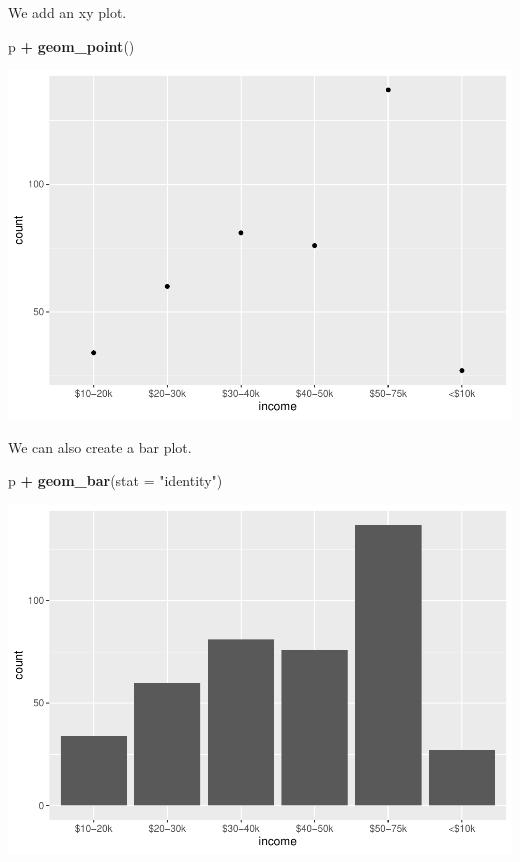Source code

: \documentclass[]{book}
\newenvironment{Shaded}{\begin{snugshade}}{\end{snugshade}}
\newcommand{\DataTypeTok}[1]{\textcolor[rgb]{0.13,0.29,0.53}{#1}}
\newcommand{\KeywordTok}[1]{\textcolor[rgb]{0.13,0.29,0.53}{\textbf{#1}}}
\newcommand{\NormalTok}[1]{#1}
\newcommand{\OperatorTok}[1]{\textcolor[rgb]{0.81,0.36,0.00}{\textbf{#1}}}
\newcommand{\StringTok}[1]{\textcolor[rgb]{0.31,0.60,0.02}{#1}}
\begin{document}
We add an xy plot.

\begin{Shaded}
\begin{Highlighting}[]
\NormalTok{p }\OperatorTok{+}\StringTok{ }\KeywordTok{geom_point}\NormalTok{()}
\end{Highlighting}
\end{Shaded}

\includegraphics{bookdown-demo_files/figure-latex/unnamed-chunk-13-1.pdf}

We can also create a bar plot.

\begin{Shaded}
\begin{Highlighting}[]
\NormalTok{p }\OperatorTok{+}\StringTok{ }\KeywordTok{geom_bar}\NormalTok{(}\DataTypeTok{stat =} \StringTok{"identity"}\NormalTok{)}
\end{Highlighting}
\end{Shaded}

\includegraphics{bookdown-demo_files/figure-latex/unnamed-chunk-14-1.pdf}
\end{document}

_ _ _ _

### Task description
If a line of the listing contains the word "textbf", count it; then give the total and nothing else.

### Result of this task
2